Of course, this horrible revelation has to be encapsulated by the one who’ll be her damnedest to be oblivious to it. We had some fan-servicey moments early on as Yuki and Kumiko stripped down to wash Taroumaru, and next week looks like that long-awaited swimsuit episode. Judging by the flow, however, I’m sure Gakkou Gurashi will interrupt it’s future fanservice with even more of a nightmare than what this episode developed into. After all, Yuki’s carefree spirit, after going through a number of cute oddments, was what led the girls to the horrible truth. An ending note that Yuki will be reaching out to Megu-nee certified this in my mind; next week’s swimsuit episode isn’t going to be a swimsuit episode.

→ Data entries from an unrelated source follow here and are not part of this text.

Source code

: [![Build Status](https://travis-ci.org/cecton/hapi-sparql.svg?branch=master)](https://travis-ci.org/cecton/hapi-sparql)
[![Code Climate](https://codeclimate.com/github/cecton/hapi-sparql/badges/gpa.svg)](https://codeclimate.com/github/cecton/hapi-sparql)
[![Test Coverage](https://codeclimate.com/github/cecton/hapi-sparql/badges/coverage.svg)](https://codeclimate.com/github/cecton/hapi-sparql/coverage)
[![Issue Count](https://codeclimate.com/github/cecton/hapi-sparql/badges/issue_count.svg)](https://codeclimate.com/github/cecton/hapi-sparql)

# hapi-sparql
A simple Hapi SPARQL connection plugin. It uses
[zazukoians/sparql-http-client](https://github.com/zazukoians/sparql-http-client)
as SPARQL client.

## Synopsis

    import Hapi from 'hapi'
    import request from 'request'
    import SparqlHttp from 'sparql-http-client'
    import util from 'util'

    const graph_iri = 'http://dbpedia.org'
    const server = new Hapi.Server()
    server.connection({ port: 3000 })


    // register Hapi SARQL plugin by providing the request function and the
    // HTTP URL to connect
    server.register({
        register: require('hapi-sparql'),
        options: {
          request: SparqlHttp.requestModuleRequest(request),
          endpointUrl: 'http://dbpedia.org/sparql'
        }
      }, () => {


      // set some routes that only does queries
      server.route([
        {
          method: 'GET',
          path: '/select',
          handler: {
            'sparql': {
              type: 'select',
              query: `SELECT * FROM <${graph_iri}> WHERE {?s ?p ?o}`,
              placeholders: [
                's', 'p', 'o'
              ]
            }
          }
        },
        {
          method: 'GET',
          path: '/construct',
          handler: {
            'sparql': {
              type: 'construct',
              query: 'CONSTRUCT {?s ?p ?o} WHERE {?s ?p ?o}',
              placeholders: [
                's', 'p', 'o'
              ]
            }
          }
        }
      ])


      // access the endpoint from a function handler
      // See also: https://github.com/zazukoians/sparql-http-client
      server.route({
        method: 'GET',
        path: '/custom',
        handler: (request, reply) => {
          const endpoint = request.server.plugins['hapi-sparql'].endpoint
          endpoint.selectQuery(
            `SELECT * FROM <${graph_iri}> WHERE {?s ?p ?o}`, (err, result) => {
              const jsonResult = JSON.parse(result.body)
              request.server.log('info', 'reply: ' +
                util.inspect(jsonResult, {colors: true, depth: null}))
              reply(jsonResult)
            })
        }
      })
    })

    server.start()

The use of the photography was also a great symbolic touch. Cameras can only capture still moments in time, and it’s stressed that the Club don’t have a camcorder. Yuki, likewise, can only take a snapshot of Megu-nee with her in her mind, the snapshot she held onto in the photograph that can only remind Rii-san of Megu-nee’s death, a death which, in itself, is a snapshot, a residence in paralysis of memory, as Megu-nee now only relives her past through the small significant snapshots she remembers of it. With Yuki mirroring the undead, her memory works like a camera. But the use of flashbacks has signified how the rest of the girls have memories that aren’t ruled by mere moments; they remember and are shaped by animated decisions and changes. Rii-san can remember everything around when the picture was taken, but Yuki, to support her delusion, has to be blind to that context. The camera drew the characters together so well in that scene in all the ways they contrast to each other, and I really appreciate Lerche for these really subtle touches in times as tragicomic as that scene was.
Final Thoughts:
Man, every time I talk about this show here it’s always about the serious stuff. Since Gakkou Gurashi’s happier side is there to enhance the dread and drama, perhaps that’s a given. But I should still take just one moment to say that aside from all the intense goings-on, this show also remains to be one of the funniest this season.
I’m overjoyed that it looks like Gakkou Gurashi isn’t using last week’s turning point as a cliché, and isn’t going to use this week’s revelation that way either. it’s too easy to anticipate a complete tonal shift after a dramatic change, but because we’re locked in our characters’ perspectives, we only get incremental developments (just like the OP is slowly changing too). The effect of last week? We don’t see Yuki’s Megu-nee any more this week. we only see a glimpse of the real Megu-nee.
The effect of this week? And how it’ll involve bikinis? I haven’t a clue.
I think I possibly overlooked a lot of the good this episode did. Your comments about the camera metaphor with Yuki are interesting and I never thought about it while watching the episode.
As far as bikinis? They did reference the pool on the roof. Maybe they’re cleaning out the pool used for water storage and having makeshift beach time?